Bootstrapping is a technique that has always fascinated me. In few words, by feeding an in-phase signal to the other end of the resistor, you can increase its value many times (up to infinity but limited by how much the in-phase signal is attenuated). It's an application of the Miller theorem. While this is also basically positive feedback and has to be done carefully, it seems great, because it allows a resistor to be large for AC signals but its actual value for DC.
As an example, it is in both theory and practice a good way to counter one problem of the good old bipolar transistor when used in high impedance circuits: the base current results in a significant voltage drop in the bias resistor(s), throwing off that bias in a beta-dependent fashion. To give some context, a collector current of 450μA (think of the usual center-biased emitter follower with 10k resistor and 9V supply) means a voltage drop of 2.25V across a 1M bias resistor for a transistor with a current gain of 200.
BootBuffer
Bootstrapping to the rescue! By feeding the other end of the bias resistor with the emitter signal, we can get the same ~1M input impedance with a 220k bias resistor, resulting in a fifth of the voltage drop across it. Here's what that looks like in practice:
The reason for R1 and R2 to not be equal is mostly to compensate for the Vbe drop and put the emitter at 4.5V. The voltage dropped across R3 is even smaller at this current than assumed by that back-of-the-paper calculation. Even two 10k resistors will be fine there.

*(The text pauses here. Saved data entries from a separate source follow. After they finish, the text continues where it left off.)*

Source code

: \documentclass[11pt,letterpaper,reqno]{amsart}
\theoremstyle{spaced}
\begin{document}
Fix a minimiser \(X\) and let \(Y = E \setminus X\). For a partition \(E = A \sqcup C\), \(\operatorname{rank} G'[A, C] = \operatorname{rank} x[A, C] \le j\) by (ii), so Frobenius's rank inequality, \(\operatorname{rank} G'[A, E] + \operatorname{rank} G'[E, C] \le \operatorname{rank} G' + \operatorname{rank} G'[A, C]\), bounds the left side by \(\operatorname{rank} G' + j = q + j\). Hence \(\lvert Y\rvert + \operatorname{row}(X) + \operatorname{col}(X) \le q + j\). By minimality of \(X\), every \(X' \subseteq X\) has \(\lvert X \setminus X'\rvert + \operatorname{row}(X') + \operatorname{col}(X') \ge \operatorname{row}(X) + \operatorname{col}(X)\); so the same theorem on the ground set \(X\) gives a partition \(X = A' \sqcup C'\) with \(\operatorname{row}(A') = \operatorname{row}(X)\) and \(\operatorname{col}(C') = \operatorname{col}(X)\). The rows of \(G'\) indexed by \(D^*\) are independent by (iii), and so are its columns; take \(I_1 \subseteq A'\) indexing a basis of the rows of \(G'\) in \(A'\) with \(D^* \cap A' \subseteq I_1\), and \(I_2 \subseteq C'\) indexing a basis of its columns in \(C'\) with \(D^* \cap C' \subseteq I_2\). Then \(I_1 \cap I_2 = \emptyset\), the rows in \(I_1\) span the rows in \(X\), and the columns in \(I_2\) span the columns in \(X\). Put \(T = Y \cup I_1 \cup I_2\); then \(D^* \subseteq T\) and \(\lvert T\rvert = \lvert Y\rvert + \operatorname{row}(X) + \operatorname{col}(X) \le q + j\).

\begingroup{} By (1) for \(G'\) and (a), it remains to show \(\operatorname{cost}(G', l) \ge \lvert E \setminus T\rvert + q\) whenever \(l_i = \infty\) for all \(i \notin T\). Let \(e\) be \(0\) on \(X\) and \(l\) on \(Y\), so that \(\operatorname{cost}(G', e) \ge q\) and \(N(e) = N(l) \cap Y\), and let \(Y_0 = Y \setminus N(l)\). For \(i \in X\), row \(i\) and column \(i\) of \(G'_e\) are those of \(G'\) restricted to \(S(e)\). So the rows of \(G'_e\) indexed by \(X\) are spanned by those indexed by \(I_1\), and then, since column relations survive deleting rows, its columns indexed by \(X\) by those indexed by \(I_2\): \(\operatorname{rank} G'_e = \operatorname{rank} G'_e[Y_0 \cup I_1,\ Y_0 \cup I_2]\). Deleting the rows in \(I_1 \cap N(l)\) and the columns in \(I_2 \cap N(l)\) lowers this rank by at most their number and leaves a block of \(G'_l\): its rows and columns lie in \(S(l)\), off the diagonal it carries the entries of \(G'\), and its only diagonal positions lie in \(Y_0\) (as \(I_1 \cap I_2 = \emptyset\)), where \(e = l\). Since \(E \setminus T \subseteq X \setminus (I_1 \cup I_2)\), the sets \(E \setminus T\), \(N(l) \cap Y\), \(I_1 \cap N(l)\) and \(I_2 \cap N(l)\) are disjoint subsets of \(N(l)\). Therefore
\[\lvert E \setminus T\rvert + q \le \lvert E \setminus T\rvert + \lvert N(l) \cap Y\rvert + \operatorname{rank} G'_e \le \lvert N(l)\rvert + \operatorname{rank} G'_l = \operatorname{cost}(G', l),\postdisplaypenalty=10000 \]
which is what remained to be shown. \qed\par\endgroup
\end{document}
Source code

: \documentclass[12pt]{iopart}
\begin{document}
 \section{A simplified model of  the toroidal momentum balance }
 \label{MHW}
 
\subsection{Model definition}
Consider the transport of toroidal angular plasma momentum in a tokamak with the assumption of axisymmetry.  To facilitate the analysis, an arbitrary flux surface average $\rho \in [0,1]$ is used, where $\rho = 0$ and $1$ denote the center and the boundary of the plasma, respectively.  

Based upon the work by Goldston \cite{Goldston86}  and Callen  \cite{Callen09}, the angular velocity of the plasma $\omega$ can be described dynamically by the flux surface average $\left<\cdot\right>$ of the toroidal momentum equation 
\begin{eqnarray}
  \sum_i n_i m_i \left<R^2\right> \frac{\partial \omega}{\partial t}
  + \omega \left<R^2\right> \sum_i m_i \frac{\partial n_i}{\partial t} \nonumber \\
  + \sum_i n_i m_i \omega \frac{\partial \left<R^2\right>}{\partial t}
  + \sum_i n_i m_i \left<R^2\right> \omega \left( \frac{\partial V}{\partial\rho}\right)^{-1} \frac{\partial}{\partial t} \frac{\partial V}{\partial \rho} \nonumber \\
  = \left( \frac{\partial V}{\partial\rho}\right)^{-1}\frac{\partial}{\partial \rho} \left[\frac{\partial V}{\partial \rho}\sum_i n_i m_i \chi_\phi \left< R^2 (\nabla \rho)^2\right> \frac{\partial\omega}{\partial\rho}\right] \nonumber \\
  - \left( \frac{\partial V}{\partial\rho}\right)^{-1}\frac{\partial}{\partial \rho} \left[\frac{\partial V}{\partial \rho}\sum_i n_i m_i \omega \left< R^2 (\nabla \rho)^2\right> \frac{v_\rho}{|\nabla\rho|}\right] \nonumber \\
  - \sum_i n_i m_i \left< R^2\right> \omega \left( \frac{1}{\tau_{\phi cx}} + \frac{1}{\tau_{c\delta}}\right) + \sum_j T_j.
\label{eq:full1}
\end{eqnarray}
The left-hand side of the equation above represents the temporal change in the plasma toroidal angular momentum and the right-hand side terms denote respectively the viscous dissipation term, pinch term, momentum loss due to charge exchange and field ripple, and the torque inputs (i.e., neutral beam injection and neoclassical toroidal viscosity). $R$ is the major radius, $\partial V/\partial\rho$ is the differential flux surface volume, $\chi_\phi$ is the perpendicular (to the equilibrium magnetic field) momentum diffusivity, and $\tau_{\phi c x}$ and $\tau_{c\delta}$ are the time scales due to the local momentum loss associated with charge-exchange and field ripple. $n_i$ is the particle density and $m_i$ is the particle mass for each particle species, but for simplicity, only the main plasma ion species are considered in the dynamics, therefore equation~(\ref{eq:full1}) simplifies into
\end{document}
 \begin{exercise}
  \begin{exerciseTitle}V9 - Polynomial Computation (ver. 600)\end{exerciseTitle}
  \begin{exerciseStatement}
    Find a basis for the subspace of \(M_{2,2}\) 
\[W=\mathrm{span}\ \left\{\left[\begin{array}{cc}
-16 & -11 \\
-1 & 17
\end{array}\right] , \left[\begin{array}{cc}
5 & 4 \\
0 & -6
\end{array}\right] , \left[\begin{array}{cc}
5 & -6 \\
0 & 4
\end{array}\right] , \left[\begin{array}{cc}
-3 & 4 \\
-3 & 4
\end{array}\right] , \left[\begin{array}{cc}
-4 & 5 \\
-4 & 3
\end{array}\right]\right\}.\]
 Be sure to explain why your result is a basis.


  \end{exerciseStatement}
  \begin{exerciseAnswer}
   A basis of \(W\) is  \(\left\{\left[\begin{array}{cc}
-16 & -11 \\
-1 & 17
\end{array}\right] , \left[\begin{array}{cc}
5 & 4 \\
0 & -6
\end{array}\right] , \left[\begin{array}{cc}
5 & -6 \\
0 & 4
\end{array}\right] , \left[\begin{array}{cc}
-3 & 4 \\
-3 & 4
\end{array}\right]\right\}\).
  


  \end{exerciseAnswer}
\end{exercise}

The input impedance was about 1M at all frequencies of interest with a 3904 transistor, both in simulation and in reality. Using an high hfe transistor like the 5088 results in close to 2M, and still way above 1M even with 100k R3 (which makes the voltage drop tiny indeed). The frequency response is flat between 20 and 20kHz and the distortion is very low, or at least as low as you can expect from any single-ended buffer (<0.1% with instrument levels).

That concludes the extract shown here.